[[ ENTRIES SHOWN open ]]
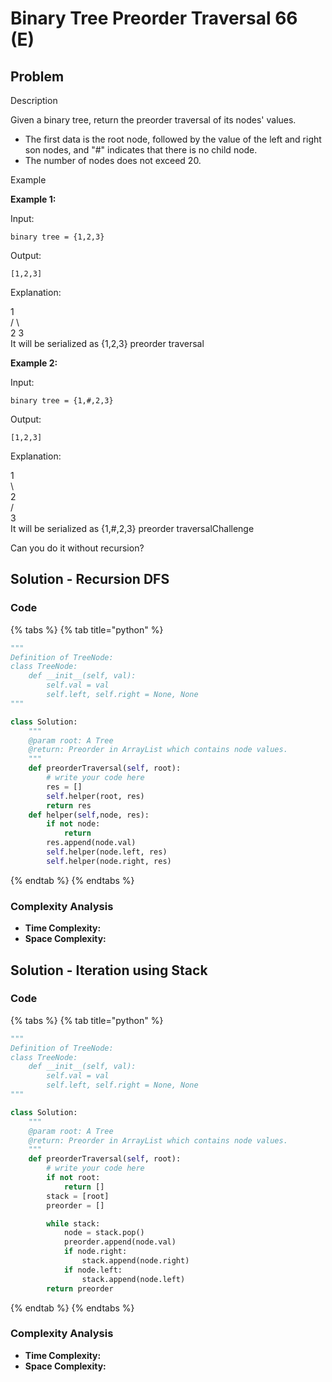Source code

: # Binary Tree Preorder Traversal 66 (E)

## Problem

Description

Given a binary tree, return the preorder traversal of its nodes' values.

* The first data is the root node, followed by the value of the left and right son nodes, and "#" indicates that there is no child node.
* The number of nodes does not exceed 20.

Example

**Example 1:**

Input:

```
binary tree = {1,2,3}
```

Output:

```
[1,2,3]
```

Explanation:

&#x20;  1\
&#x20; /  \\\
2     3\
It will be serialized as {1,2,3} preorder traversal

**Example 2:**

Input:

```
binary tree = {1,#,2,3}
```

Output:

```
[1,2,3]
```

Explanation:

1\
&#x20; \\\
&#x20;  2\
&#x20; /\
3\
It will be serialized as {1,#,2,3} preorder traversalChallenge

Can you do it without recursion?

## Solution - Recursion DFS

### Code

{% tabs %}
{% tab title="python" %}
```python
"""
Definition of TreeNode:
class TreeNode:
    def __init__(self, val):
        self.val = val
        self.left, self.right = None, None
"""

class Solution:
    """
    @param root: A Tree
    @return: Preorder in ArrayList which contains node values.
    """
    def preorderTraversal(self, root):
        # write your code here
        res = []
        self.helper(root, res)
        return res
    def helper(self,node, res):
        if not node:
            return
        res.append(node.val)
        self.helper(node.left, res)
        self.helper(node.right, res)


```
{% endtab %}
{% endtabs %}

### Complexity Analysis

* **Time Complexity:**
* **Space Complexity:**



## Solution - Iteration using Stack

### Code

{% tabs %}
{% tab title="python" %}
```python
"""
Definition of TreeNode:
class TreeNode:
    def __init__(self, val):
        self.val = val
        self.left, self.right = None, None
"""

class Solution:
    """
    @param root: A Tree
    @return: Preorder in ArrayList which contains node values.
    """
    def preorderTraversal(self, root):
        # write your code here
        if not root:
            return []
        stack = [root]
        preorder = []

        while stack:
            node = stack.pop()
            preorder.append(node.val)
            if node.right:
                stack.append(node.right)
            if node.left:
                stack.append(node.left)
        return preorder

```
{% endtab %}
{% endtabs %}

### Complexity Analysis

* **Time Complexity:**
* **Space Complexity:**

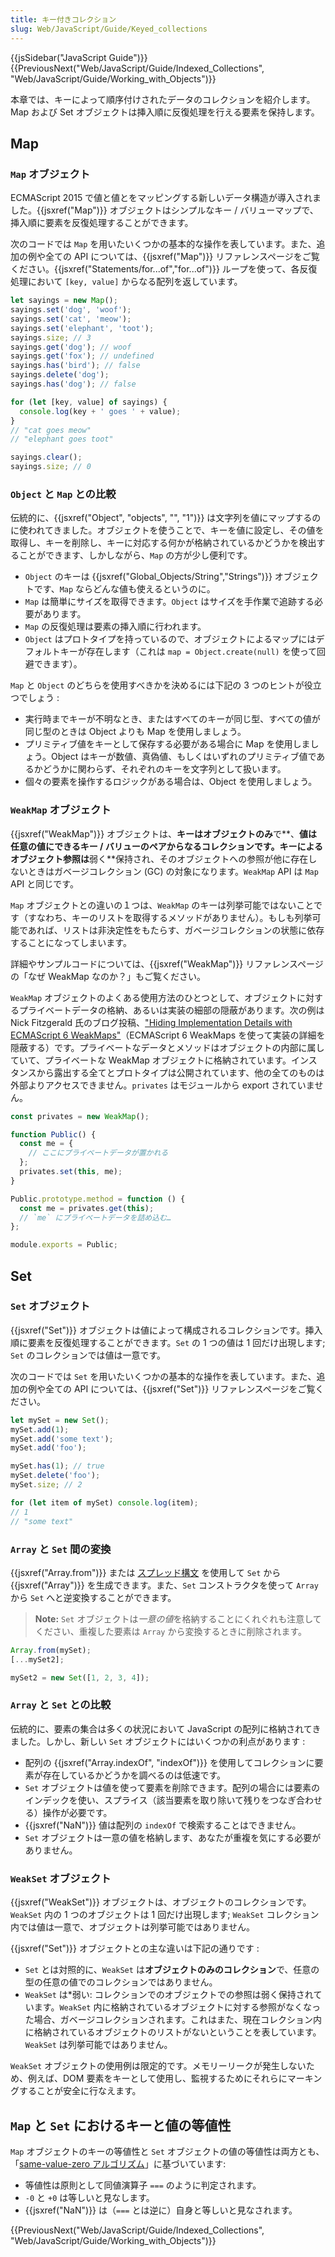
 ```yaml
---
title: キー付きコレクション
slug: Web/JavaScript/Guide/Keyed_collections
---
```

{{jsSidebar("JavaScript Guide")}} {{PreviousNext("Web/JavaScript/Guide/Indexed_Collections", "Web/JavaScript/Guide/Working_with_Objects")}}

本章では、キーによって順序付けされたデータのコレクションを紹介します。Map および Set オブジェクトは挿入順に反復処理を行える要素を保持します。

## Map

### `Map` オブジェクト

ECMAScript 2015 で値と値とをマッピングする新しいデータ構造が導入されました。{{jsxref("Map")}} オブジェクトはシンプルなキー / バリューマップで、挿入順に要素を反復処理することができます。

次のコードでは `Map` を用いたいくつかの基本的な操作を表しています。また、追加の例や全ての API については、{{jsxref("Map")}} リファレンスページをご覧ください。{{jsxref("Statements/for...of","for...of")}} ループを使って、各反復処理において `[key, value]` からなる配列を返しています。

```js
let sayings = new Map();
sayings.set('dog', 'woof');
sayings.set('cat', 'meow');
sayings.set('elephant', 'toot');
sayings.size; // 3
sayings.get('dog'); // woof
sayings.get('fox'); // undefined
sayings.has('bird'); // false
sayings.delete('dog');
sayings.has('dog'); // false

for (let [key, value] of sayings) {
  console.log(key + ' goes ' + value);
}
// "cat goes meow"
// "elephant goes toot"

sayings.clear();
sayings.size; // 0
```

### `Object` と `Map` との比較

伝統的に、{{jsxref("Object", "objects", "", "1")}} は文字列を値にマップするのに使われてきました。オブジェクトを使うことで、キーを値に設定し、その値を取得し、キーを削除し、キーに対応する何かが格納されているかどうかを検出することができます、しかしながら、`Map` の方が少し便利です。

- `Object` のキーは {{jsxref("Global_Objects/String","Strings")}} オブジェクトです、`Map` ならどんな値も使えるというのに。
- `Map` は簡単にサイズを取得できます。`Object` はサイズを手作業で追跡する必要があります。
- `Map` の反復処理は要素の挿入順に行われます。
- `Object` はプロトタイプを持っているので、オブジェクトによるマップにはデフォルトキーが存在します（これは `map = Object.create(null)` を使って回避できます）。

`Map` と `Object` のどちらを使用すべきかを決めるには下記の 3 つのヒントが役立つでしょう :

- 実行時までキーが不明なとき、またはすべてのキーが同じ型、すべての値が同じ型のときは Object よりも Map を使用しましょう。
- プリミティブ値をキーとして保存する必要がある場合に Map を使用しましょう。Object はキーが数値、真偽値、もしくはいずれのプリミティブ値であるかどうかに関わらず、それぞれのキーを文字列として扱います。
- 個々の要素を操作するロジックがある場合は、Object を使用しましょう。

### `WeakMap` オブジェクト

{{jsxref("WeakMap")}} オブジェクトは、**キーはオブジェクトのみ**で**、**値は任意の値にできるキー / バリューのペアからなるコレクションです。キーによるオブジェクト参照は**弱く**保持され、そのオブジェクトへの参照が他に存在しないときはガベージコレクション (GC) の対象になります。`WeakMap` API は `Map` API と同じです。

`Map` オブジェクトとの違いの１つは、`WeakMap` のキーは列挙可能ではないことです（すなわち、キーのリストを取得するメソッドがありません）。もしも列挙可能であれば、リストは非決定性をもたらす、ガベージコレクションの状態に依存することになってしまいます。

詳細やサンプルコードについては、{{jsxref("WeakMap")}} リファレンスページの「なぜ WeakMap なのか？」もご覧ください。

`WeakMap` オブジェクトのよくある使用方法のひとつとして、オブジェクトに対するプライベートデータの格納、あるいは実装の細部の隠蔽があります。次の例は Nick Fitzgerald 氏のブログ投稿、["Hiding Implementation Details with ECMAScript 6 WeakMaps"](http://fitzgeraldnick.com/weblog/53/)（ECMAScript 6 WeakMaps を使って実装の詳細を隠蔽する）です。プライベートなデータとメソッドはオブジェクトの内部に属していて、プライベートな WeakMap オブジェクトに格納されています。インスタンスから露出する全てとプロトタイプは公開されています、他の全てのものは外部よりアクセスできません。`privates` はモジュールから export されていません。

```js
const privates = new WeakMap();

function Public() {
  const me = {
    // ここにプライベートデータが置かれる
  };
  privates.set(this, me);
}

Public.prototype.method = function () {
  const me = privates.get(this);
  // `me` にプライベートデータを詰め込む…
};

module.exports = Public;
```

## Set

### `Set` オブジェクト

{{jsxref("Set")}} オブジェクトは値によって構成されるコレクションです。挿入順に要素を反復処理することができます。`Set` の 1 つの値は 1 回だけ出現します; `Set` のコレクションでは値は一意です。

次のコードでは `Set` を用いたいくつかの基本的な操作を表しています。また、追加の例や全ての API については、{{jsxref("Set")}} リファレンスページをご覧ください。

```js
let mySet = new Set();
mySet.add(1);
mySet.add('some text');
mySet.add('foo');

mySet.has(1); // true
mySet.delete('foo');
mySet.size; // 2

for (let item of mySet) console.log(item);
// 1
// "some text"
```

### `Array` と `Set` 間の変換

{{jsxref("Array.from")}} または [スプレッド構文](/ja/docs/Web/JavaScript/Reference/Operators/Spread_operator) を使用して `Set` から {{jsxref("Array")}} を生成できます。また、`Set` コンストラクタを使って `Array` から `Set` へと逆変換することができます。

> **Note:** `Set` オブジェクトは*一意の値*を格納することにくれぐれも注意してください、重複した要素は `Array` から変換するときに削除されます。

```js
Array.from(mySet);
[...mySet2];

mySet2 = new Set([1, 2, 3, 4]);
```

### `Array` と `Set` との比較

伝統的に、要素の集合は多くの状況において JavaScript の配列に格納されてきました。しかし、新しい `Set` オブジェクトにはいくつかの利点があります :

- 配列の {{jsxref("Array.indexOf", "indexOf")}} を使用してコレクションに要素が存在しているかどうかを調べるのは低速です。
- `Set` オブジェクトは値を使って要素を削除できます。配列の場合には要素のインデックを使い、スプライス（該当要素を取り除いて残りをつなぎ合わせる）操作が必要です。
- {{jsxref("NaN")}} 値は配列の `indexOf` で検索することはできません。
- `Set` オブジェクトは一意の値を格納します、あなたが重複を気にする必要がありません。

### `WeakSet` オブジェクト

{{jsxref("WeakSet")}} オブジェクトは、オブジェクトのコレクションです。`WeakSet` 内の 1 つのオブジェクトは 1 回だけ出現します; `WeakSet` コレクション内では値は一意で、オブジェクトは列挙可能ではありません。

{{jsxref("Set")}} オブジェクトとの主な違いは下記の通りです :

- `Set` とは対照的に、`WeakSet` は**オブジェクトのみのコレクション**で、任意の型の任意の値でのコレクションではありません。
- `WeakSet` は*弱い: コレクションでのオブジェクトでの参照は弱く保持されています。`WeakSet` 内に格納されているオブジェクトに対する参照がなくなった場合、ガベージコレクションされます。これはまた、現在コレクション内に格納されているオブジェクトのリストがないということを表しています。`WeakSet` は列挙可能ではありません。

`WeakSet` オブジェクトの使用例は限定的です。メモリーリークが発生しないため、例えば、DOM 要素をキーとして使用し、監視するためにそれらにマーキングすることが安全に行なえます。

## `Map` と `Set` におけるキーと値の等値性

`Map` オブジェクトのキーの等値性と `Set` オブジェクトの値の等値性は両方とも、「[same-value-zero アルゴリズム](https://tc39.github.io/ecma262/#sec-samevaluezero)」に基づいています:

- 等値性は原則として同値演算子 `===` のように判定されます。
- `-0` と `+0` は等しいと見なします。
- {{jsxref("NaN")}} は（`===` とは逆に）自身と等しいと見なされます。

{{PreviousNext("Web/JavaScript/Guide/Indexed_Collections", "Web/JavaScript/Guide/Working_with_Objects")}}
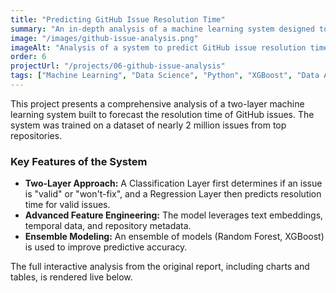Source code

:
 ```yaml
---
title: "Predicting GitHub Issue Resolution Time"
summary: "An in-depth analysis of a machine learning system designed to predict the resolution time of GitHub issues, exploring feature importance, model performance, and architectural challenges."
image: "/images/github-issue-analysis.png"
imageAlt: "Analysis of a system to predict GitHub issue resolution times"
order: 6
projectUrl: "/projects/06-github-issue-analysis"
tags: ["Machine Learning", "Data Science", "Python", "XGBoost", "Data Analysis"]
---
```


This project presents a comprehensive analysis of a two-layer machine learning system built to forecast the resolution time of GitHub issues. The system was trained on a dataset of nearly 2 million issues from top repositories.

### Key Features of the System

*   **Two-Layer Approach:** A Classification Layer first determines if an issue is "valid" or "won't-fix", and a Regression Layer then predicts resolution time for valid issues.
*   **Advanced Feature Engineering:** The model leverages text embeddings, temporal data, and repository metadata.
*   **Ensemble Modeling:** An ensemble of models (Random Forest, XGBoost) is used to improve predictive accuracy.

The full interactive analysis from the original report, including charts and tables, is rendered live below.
[[ ENTRIES SHOWN closed ]]
TRY IT >> Determine the number of lines in the preceding data that contain the word "will". Reply with that number only.

RESULT >> 2